What needs to be done: The answer must consist of every line in the data that contains "repository".

Supplied material:
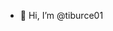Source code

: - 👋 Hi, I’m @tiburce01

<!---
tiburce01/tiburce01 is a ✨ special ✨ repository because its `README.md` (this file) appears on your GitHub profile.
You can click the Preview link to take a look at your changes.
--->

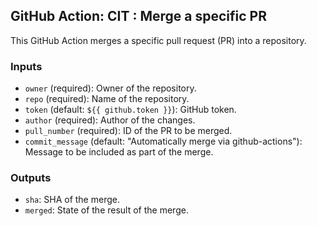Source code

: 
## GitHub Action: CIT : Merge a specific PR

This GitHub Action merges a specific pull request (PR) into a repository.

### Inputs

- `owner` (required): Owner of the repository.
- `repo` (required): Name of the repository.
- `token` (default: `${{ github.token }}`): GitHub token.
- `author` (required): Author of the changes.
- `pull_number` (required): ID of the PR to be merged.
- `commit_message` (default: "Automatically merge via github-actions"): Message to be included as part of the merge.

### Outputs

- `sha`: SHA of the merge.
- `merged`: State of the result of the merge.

* * *

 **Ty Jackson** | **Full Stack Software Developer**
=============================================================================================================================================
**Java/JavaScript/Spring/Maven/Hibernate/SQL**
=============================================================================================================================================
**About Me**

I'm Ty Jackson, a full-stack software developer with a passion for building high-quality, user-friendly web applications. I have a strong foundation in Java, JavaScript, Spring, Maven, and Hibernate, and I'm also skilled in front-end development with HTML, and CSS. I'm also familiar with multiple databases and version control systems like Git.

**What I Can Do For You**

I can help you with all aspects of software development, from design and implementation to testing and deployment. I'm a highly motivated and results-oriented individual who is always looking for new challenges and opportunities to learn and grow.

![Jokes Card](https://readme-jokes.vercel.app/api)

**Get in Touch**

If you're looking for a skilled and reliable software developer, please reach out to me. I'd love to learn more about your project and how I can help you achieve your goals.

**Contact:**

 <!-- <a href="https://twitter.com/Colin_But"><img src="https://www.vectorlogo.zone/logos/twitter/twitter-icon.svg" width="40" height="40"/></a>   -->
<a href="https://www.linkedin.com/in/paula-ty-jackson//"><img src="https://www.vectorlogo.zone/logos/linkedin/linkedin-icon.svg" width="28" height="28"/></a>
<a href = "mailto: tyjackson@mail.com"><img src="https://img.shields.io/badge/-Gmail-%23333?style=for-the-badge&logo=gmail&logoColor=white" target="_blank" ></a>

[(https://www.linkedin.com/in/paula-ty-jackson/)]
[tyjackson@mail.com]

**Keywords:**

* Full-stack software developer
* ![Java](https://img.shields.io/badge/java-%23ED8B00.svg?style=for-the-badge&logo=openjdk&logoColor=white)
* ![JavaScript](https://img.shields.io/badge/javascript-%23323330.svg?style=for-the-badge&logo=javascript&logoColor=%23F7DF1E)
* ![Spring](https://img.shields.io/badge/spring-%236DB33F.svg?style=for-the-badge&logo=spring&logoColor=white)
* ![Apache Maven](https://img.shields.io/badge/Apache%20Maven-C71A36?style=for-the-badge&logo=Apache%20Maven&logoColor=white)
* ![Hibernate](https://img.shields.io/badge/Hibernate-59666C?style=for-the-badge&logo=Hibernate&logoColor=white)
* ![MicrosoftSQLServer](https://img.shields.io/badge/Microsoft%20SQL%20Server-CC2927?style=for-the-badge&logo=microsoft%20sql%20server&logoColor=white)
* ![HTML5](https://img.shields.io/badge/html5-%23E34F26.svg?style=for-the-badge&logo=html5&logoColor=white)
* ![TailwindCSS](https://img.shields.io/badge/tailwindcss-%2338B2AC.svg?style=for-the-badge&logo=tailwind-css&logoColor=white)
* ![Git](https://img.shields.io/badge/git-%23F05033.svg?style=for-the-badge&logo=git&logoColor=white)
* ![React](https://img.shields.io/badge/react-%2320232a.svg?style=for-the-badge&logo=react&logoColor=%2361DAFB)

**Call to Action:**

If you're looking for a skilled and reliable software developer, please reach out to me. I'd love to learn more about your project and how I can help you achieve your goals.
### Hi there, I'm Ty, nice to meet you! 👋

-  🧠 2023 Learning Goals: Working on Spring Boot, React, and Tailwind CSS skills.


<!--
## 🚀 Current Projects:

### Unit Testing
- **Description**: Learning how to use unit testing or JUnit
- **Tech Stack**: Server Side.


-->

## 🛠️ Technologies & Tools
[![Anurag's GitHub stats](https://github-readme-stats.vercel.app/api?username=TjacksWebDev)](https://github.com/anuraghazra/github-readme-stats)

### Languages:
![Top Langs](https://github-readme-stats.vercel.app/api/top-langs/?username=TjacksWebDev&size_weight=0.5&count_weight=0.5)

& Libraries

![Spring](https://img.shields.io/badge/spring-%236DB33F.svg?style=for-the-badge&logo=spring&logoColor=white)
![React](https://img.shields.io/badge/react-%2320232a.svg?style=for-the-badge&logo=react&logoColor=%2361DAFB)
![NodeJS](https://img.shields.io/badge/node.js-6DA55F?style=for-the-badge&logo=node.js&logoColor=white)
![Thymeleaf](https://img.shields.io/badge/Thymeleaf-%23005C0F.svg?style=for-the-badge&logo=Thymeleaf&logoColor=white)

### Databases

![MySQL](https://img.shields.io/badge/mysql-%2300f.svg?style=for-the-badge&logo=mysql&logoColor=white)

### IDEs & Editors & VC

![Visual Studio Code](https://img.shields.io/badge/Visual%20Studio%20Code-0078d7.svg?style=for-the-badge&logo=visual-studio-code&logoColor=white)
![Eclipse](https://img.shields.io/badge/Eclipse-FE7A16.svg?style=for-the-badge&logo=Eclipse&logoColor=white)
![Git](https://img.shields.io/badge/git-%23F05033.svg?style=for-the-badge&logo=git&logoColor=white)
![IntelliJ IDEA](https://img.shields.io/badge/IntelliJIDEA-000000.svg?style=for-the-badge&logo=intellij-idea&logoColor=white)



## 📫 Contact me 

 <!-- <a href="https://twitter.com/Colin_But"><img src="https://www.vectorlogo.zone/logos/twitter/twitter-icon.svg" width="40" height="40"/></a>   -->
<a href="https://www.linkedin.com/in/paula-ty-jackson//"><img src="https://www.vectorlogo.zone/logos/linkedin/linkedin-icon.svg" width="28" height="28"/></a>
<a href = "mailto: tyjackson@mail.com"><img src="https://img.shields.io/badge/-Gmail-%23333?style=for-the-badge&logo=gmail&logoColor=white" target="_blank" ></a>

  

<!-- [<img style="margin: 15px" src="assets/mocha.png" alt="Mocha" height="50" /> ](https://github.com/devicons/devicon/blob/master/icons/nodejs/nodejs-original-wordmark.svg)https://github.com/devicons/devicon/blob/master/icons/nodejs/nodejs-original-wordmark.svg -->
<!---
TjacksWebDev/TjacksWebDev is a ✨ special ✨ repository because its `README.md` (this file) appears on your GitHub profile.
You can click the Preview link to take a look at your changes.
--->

Answer to this task:
tiburce01/tiburce01 is a ✨ special ✨ repository because its `README.md` (this file) appears on your GitHub profile.
This GitHub Action merges a specific pull request (PR) into a repository.
- `owner` (required): Owner of the repository.
- `repo` (required): Name of the repository.
TjacksWebDev/TjacksWebDev is a ✨ special ✨ repository because its `README.md` (this file) appears on your GitHub profile.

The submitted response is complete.